- Task to carry out
Carry over every entry exactly as written, though not the pictures it contains.

- Data entries
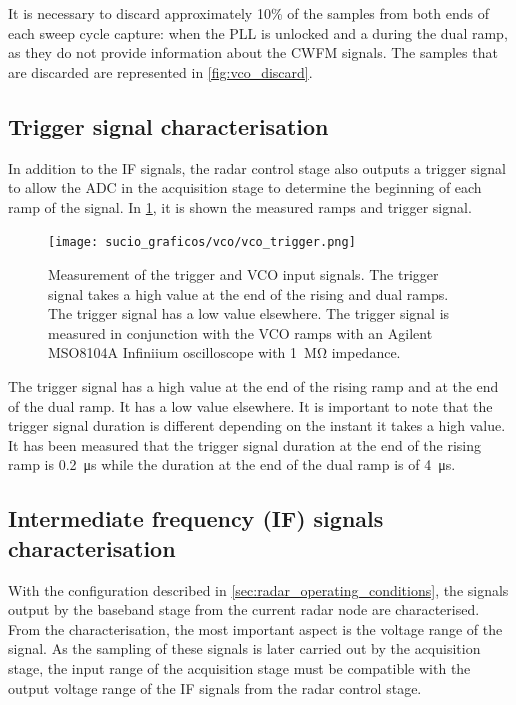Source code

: It is necessary to discard approximately 10\% of the samples from both ends of each sweep cycle capture: when the PLL is unlocked and a during the dual ramp, as they do not provide information about the CWFM signals. The samples that are discarded are represented in \cref{fig:vco_discard}.

\subsection{Trigger signal characterisation} \label{sec:trigger_signal_characterisation}

In addition to the IF signals, the radar control stage also outputs a trigger signal to allow the ADC in the acquisition stage to determine the beginning of each ramp of the signal. In \cref{fig:trigger}, it is shown the measured ramps and trigger signal.

\begin{figure}[h]
	\centering
	\texttt{[image: sucio\_graficos/vco/vco\_trigger.png]} %
	\caption{Measurement of the trigger and VCO input signals. The trigger signal takes a high value at the end of the rising and dual ramps. The trigger signal has a low value elsewhere. The trigger signal is measured in conjunction with the VCO ramps with an Agilent MSO8104A Infiniium oscilloscope with \SI{1}{\mega\ohm} impedance.}
	\label{fig:trigger}
\end{figure}

The trigger signal has a high value at the end of the rising ramp and at the end of the dual ramp. It has a low value elsewhere. It is important to note that the trigger signal duration is different depending on the instant it takes a high value. It has been measured that the trigger signal duration at the end of the rising ramp is \SI{0.2}{\micro\second} while the duration at the end of the dual ramp is of \SI{4}{\micro\second}.

\subsection{Intermediate frequency (IF) signals characterisation} \label{sec:if_signals_characterisation}

With the configuration described in \cref{sec:radar_operating_conditions}, the signals output by the baseband stage from the current radar node are characterised. From the characterisation, the most important aspect is the voltage range of the signal. As the sampling of these signals is later carried out by the acquisition stage, the input range of the acquisition stage must be compatible with the output voltage range of the IF signals from the radar control stage.

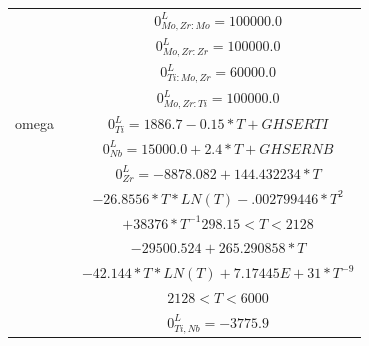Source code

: \begin{longtable}[H]{ c c c }
                               & \cite{Perez2003}  & $0^\textit{L}_{Mo,Zr:Mo} = 100000.0$\\
                               & \cite{Perez2003}  & $0^\textit{L}_{Mo,Zr:Zr} = 100000.0$\\
                               & \cite{Kar2008} & $0^\textit{L}_{Ti:Mo,Zr} = 60000.0$\\
                               & \cite{Kar2008} & $0^\textit{L}_{Mo,Zr:Ti} = 100000.0$\\
                  omega & \cite{Zhang2001} & $0^\textit{L}_{Ti} = 1886.7-0.15*T+GHSERTI$\\
                               & \cite{Zhang2001} &$0^\textit{L}_{Nb} = 15000.0+2.4*T+GHSERNB$\\
                               & \cite{Dinsdale1991} & $0^\textit{L}_{Zr} = -8878.082+144.432234*T$\\
                               &                               & $-26.8556*T*LN(T)-.002799446*T^{2}$\\                      
                               &      & $+38376*T^{-1}    298.15 < T < 2128$\\
                               &      & $-29500.524+265.290858*T$\\
                               &      & $-42.144*T*LN(T)+7.17445E+31*T^{-9}$\\          
                               &      &  $2128 < T< 6000$\\
                               & \cite{Zhang2001} & $0^\textit{L}_{Ti,Nb} = -3775.9$\\
\end{longtable}



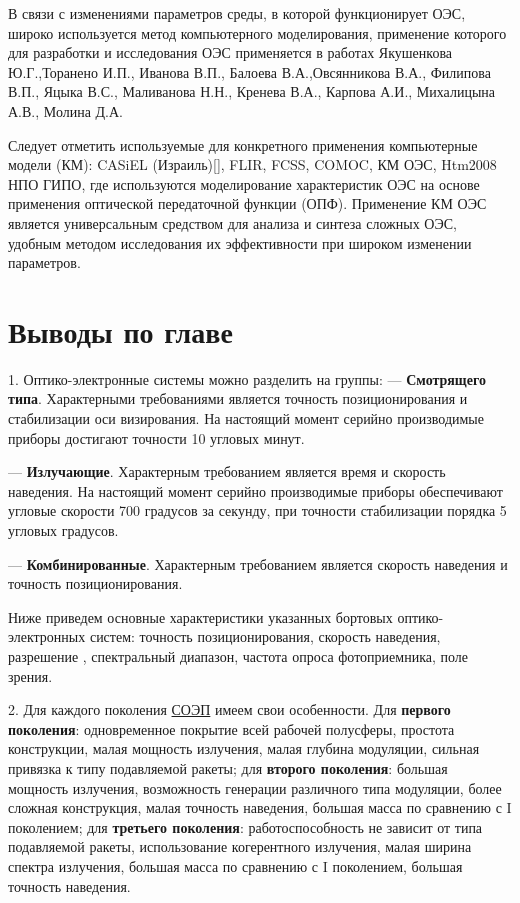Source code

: В связи с изменениями параметров среды, в которой функционирует ОЭС, широко используется метод компьютерного моделирования, применение которого для разработки и исследования ОЭС применяется в работах Якушенкова Ю.Г.,Торанено И.П., Иванова В.П., Балоева В.А.,Овсянникова В.А., Филипова В.П., Яцыка В.С., Маливанова Н.Н., Кренева В.А., Карпова А.И., Михалицына А.В., Молина Д.А.

Следует отметить используемые для конкретного применения компьютерные модели (КМ): CASiEL (Израиль)[], FLIR, FCSS, COMOC, КМ ОЭС, Htm2008 НПО ГИПО, где используются моделирование характеристик ОЭС на основе применения оптической передаточной функции (ОПФ). Применение КМ ОЭС является универсальным средством для анализа  и синтеза сложных ОЭС, удобным методом исследования их эффективности при широком изменении параметров.


\section{Выводы по главе} \label{sec:ch1/sec4-}

1. Оптико-электронные системы можно разделить на группы:
--- \textbf{Смотрящего типа}. Характерными требованиями является точность позиционирования и стабилизации оси визирования. На настоящий момент серийно производимые приборы достигают точности 10 угловых минут.
	
--- \textbf{Излучающие}. Характерным требованием является время и скорость наведения. На настоящий момент серийно производимые приборы обеспечивают угловые скорости 700 градусов за секунду, при точности стабилизации порядка 5 угловых градусов.
	
--- \textbf{Комбинированные}. Характерным требованием является скорость наведения и точность позиционирования.
	

Ниже приведем основные характеристики указанных бортовых оптико-электронных систем: точность позиционирования, скорость наведения, разрешение , спектральный диапазон, частота опроса фотоприемника, поле зрения.


2. Для каждого поколения  \hyperref[acroSOEP]{СОЭП} имеем свои особенности. Для \textbf{первого поколения}: одновременное покрытие всей рабочей полусферы, простота конструкции, малая мощность излучения, малая глубина модуляции, сильная привязка к типу подавляемой ракеты; для \textbf{второго поколения}: большая мощность излучения, возможность генерации различного типа модуляции, более сложная конструкция, малая точность наведения, большая масса по сравнению с I поколением; для \textbf{третьего поколения}: работоспособность не зависит от типа подавляемой ракеты, использование когерентного излучения, малая ширина спектра излучения, большая масса по сравнению с I поколением, большая точность наведения.

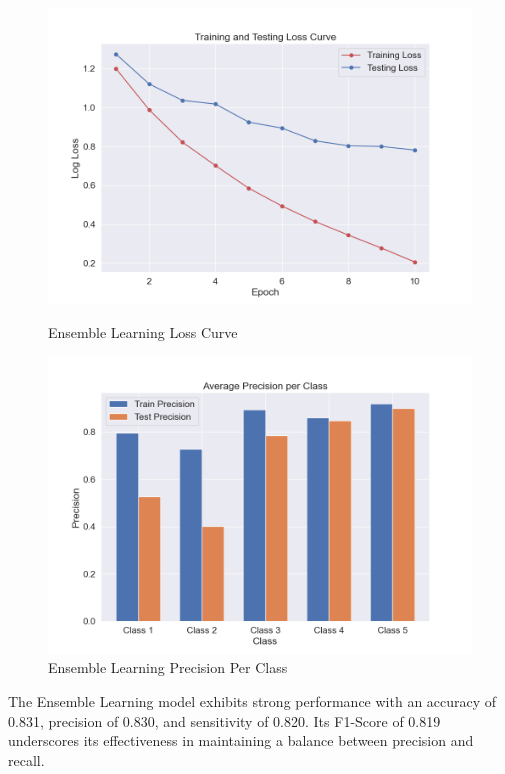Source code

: \begin{figure}[H]
	\vspace{1em}
	
	\begin{minipage}[t]{0.48\textwidth}
		\centering
		\includegraphics[width=\textwidth]{img/paper_1/loss_curve.png}
		\caption{Ensemble Learning Loss Curve}
	\end{minipage}
	\hfill
	\begin{minipage}[t]{0.48\textwidth}
		\centering
		\includegraphics[width=\textwidth]{img/paper_1/precision_per_class.png}
		\caption{Ensemble Learning Precision Per Class}
	\end{minipage}
\end{figure}

The Ensemble Learning model exhibits strong performance with an accuracy of 0.831, precision of 0.830, and sensitivity of 0.820. Its F1-Score of 0.819 underscores its effectiveness in maintaining a balance between precision and recall.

- Response for this exercise
Source code

: It is necessary to discard approximately 10\% of the samples from both ends of each sweep cycle capture: when the PLL is unlocked and a during the dual ramp, as they do not provide information about the CWFM signals. The samples that are discarded are represented in \cref{fig:vco_discard}.

\subsection{Trigger signal characterisation} \label{sec:trigger_signal_characterisation}

In addition to the IF signals, the radar control stage also outputs a trigger signal to allow the ADC in the acquisition stage to determine the beginning of each ramp of the signal. In \cref{fig:trigger}, it is shown the measured ramps and trigger signal.

\begin{figure}[h]
	\centering
	\texttt{[image: sucio\_graficos/vco/vco\_trigger.png]} %
	\caption{Measurement of the trigger and VCO input signals. The trigger signal takes a high value at the end of the rising and dual ramps. The trigger signal has a low value elsewhere. The trigger signal is measured in conjunction with the VCO ramps with an Agilent MSO8104A Infiniium oscilloscope with \SI{1}{\mega\ohm} impedance.}
	\label{fig:trigger}
\end{figure}

The trigger signal has a high value at the end of the rising ramp and at the end of the dual ramp. It has a low value elsewhere. It is important to note that the trigger signal duration is different depending on the instant it takes a high value. It has been measured that the trigger signal duration at the end of the rising ramp is \SI{0.2}{\micro\second} while the duration at the end of the dual ramp is of \SI{4}{\micro\second}.

\subsection{Intermediate frequency (IF) signals characterisation} \label{sec:if_signals_characterisation}

With the configuration described in \cref{sec:radar_operating_conditions}, the signals output by the baseband stage from the current radar node are characterised. From the characterisation, the most important aspect is the voltage range of the signal. As the sampling of these signals is later carried out by the acquisition stage, the input range of the acquisition stage must be compatible with the output voltage range of the IF signals from the radar control stage.

Source code

: \begin{longtable}[H]{ c c c }
                               & \cite{Perez2003}  & $0^\textit{L}_{Mo,Zr:Mo} = 100000.0$\\
                               & \cite{Perez2003}  & $0^\textit{L}_{Mo,Zr:Zr} = 100000.0$\\
                               & \cite{Kar2008} & $0^\textit{L}_{Ti:Mo,Zr} = 60000.0$\\
                               & \cite{Kar2008} & $0^\textit{L}_{Mo,Zr:Ti} = 100000.0$\\
                  omega & \cite{Zhang2001} & $0^\textit{L}_{Ti} = 1886.7-0.15*T+GHSERTI$\\
                               & \cite{Zhang2001} &$0^\textit{L}_{Nb} = 15000.0+2.4*T+GHSERNB$\\
                               & \cite{Dinsdale1991} & $0^\textit{L}_{Zr} = -8878.082+144.432234*T$\\
                               &                               & $-26.8556*T*LN(T)-.002799446*T^{2}$\\                      
                               &      & $+38376*T^{-1}    298.15 < T < 2128$\\
                               &      & $-29500.524+265.290858*T$\\
                               &      & $-42.144*T*LN(T)+7.17445E+31*T^{-9}$\\          
                               &      &  $2128 < T< 6000$\\
                               & \cite{Zhang2001} & $0^\textit{L}_{Ti,Nb} = -3775.9$\\
\end{longtable}



Source code

: В связи с изменениями параметров среды, в которой функционирует ОЭС, широко используется метод компьютерного моделирования, применение которого для разработки и исследования ОЭС применяется в работах Якушенкова Ю.Г.,Торанено И.П., Иванова В.П., Балоева В.А.,Овсянникова В.А., Филипова В.П., Яцыка В.С., Маливанова Н.Н., Кренева В.А., Карпова А.И., Михалицына А.В., Молина Д.А.

Следует отметить используемые для конкретного применения компьютерные модели (КМ): CASiEL (Израиль)[], FLIR, FCSS, COMOC, КМ ОЭС, Htm2008 НПО ГИПО, где используются моделирование характеристик ОЭС на основе применения оптической передаточной функции (ОПФ). Применение КМ ОЭС является универсальным средством для анализа  и синтеза сложных ОЭС, удобным методом исследования их эффективности при широком изменении параметров.


\section{Выводы по главе} \label{sec:ch1/sec4-}

1. Оптико-электронные системы можно разделить на группы:
--- \textbf{Смотрящего типа}. Характерными требованиями является точность позиционирования и стабилизации оси визирования. На настоящий момент серийно производимые приборы достигают точности 10 угловых минут.
	
--- \textbf{Излучающие}. Характерным требованием является время и скорость наведения. На настоящий момент серийно производимые приборы обеспечивают угловые скорости 700 градусов за секунду, при точности стабилизации порядка 5 угловых градусов.
	
--- \textbf{Комбинированные}. Характерным требованием является скорость наведения и точность позиционирования.
	

Ниже приведем основные характеристики указанных бортовых оптико-электронных систем: точность позиционирования, скорость наведения, разрешение , спектральный диапазон, частота опроса фотоприемника, поле зрения.


2. Для каждого поколения  \hyperref[acroSOEP]{СОЭП} имеем свои особенности. Для \textbf{первого поколения}: одновременное покрытие всей рабочей полусферы, простота конструкции, малая мощность излучения, малая глубина модуляции, сильная привязка к типу подавляемой ракеты; для \textbf{второго поколения}: большая мощность излучения, возможность генерации различного типа модуляции, более сложная конструкция, малая точность наведения, большая масса по сравнению с I поколением; для \textbf{третьего поколения}: работоспособность не зависит от типа подавляемой ракеты, использование когерентного излучения, малая ширина спектра излучения, большая масса по сравнению с I поколением, большая точность наведения.

Source code

: \begin{figure}[H]
	\vspace{1em}
	
	\begin{minipage}[t]{0.48\textwidth}
		\centering
		\includegraphics[width=\textwidth]{img/paper_1/loss_curve.png}
		\caption{Ensemble Learning Loss Curve}
	\end{minipage}
	\hfill
	\begin{minipage}[t]{0.48\textwidth}
		\centering
		\includegraphics[width=\textwidth]{img/paper_1/precision_per_class.png}
		\caption{Ensemble Learning Precision Per Class}
	\end{minipage}
\end{figure}

The Ensemble Learning model exhibits strong performance with an accuracy of 0.831, precision of 0.830, and sensitivity of 0.820. Its F1-Score of 0.819 underscores its effectiveness in maintaining a balance between precision and recall.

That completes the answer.